Le néerlandais standard est moins influencé par le brabançon et le flamand qu’on ne le croit
C’est pendant la période marquée par une émigration massive partant des provinces du sud vers la République que prit forme le néerlandais standard, cette langue unitaire basée sur le dialecte hollandais mais mêlée de nombreux éléments brabançons et flamands apportés par les nouveaux venus méridionaux. Du moins, c’est ce qui a longtemps fait consensus. Une récente étude montre cependant que ces émigrés flamands et brabançons n’eurent pas d’influence marquante sur la langue standard en devenir.

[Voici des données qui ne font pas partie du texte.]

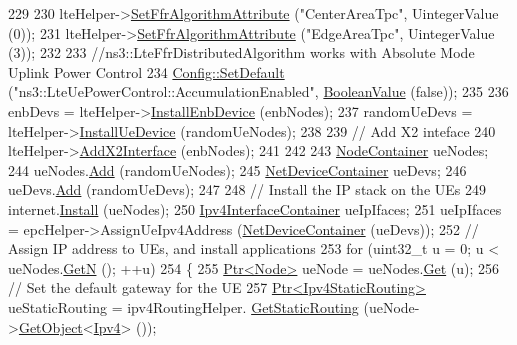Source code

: \begin{DoxyCode}
229 
230   lteHelper->\hyperlink{classns3_1_1LteHelper_a793d56e843a844428851e90752c5f130}{SetFfrAlgorithmAttribute} (\textcolor{stringliteral}{"CenterAreaTpc"}, UintegerValue (0));
231   lteHelper->\hyperlink{classns3_1_1LteHelper_a793d56e843a844428851e90752c5f130}{SetFfrAlgorithmAttribute} (\textcolor{stringliteral}{"EdgeAreaTpc"}, UintegerValue (3));
232 
233   \textcolor{comment}{//ns3::LteFfrDistributedAlgorithm works with Absolute Mode Uplink Power Control}
234   \hyperlink{group__config_ga2e7882df849d8ba4aaad31c934c40c06}{Config::SetDefault} (\textcolor{stringliteral}{"ns3::LteUePowerControl::AccumulationEnabled"}, 
      \hyperlink{classns3_1_1BooleanValue}{BooleanValue} (\textcolor{keyword}{false}));
235 
236   enbDevs = lteHelper->\hyperlink{classns3_1_1LteHelper_a5e009ad35ef85f46b5a6099263f15a03}{InstallEnbDevice} (enbNodes);
237   randomUeDevs = lteHelper->\hyperlink{classns3_1_1LteHelper_ac9cd932d7de92811cfa953c2e3b2fc9f}{InstallUeDevice} (randomUeNodes);
238 
239   \textcolor{comment}{// Add X2 inteface}
240   lteHelper->\hyperlink{classns3_1_1LteHelper_adbbd435f439200097e88a2965668bc26}{AddX2Interface} (enbNodes);
241 
242 
243   \hyperlink{classns3_1_1NodeContainer}{NodeContainer} ueNodes;
244   ueNodes.\hyperlink{classns3_1_1NodeContainer_aa60b3a0e70f2fb324e16ffcf8bf31fcb}{Add} (randomUeNodes);
245   \hyperlink{classns3_1_1NetDeviceContainer}{NetDeviceContainer} ueDevs;
246   ueDevs.\hyperlink{classns3_1_1NetDeviceContainer_a7ca8bc1d7ec00fd4fcc63869987fbda5}{Add} (randomUeDevs);
247 
248   \textcolor{comment}{// Install the IP stack on the UEs}
249   internet.\hyperlink{classns3_1_1InternetStackHelper_a6645b412f31283d2d9bc3d8a95cebbc0}{Install} (ueNodes);
250   \hyperlink{classns3_1_1Ipv4InterfaceContainer}{Ipv4InterfaceContainer} ueIpIfaces;
251   ueIpIfaces = epcHelper->AssignUeIpv4Address (\hyperlink{classns3_1_1NetDeviceContainer}{NetDeviceContainer} (ueDevs));
252   \textcolor{comment}{// Assign IP address to UEs, and install applications}
253   \textcolor{keywordflow}{for} (uint32\_t u = 0; u < ueNodes.\hyperlink{classns3_1_1NodeContainer_aed647ac56d0407a7706aba02eb44b951}{GetN} (); ++u)
254     \{
255       \hyperlink{classns3_1_1Ptr}{Ptr<Node>} ueNode = ueNodes.\hyperlink{classns3_1_1NodeContainer_a9ed96e2ecc22e0f5a3d4842eb9bf90bf}{Get} (u);
256       \textcolor{comment}{// Set the default gateway for the UE}
257       \hyperlink{classns3_1_1Ptr}{Ptr<Ipv4StaticRouting>} ueStaticRouting = ipv4RoutingHelper.
      \hyperlink{classns3_1_1Ipv4StaticRoutingHelper_a731206e50d305695dac7fb2ef963a4bb}{GetStaticRouting} (ueNode->\hyperlink{classns3_1_1Object_a13e18c00017096c8381eb651d5bd0783}{GetObject}<\hyperlink{classns3_1_1Ipv4}{Ipv4}> ());

\end{DoxyCode}
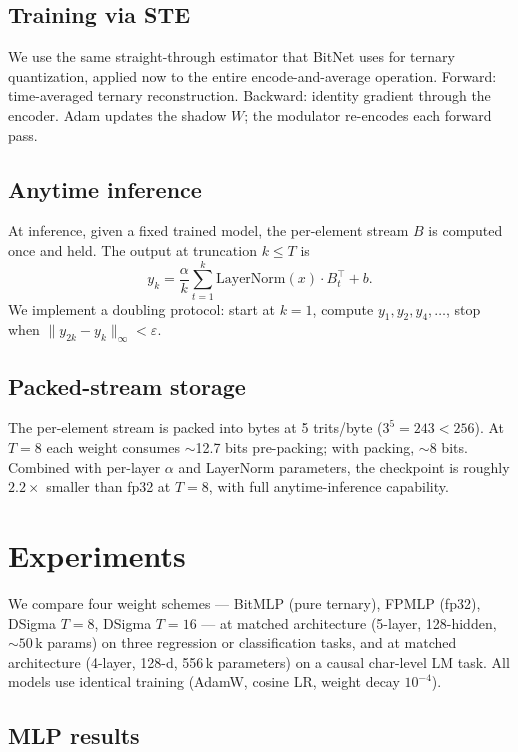 \documentclass[11pt]{article}
\begin{document}
\subsection{Training via STE}

We use the same straight-through estimator that BitNet uses for
ternary quantization, applied now to the entire encode-and-average
operation. Forward: time-averaged ternary reconstruction. Backward:
identity gradient through the encoder. Adam updates the shadow $W$;
the modulator re-encodes each forward pass.

\subsection{Anytime inference}

At inference, given a fixed trained model, the per-element stream $B$
is computed once and held. The output at truncation $k \le T$ is
\begin{equation*}
y_k = \frac{\alpha}{k} \sum_{t=1}^{k} \text{LayerNorm}(x) \cdot B_t^\top + b.
\end{equation*}
We implement a doubling protocol: start at $k=1$, compute
$y_1, y_2, y_4, \ldots$, stop when
$\|y_{2k} - y_k\|_\infty < \varepsilon$.

\subsection{Packed-stream storage}

The per-element stream is packed into bytes at 5 trits/byte
($3^5 = 243 < 256$). At $T=8$ each weight consumes $\sim$12.7 bits
pre-packing; with packing, $\sim$8 bits. Combined with per-layer
$\alpha$ and LayerNorm parameters, the checkpoint is roughly
$2.2\times$ smaller than fp32 at $T=8$, with full anytime-inference
capability.

\section{Experiments}

We compare four weight schemes --- BitMLP (pure ternary), FPMLP (fp32),
DSigma $T=8$, DSigma $T=16$ --- at matched architecture
(5-layer, 128-hidden, ${\sim}50$\,k params) on three regression
or classification tasks, and at matched architecture (4-layer, 128-d,
556\,k parameters) on a causal char-level LM task. All models use
identical training (AdamW, cosine LR, weight decay $10^{-4}$).

\subsection{MLP results}
\end{document}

D’après le poète Jan van der Noot, en l’an 1576, le néerlandais le plus châtié et le meilleur qui soit se parlait dans le Brabant: “Alzoo wordt in Brabant met d’allersuetste voys, Gesproken en ghebruyct het alder beste duyts.” Certes, ce Brabançon de naissance manquait certainement d’objectivité sur la question, mais il n’était pas seul à penser de la sorte. À la fin du seizième siècle, une véritable mode brabançonne se répandit en effet dans les Pays-Bas septentrionaux.
La honte du hollandais
Cette mode brabançonne se marquait non seulement dans le domaine vestimentaire, mais aussi dans le langage. Après la chute d’Anvers en 1585 et la proclamation de la République des Sept Provinces-Unies des Pays-Bas en 1588, nombre de Brabançons et de Flamands prirent la fuite vers le nord pour échapper au régime espagnol. D’éminents entrepreneurs, érudits, écrivains et peintres du sud tels qu’Isaac Lemaire, Louis de Geer, Simon Stevin, Philippe de Marnix de Sainte-Aldegonde, Frans Hals ou Karel van Mander s’établirent ainsi dans des villes comme Haarlem, Alkmaar, Amsterdam, Leyde et Gouda.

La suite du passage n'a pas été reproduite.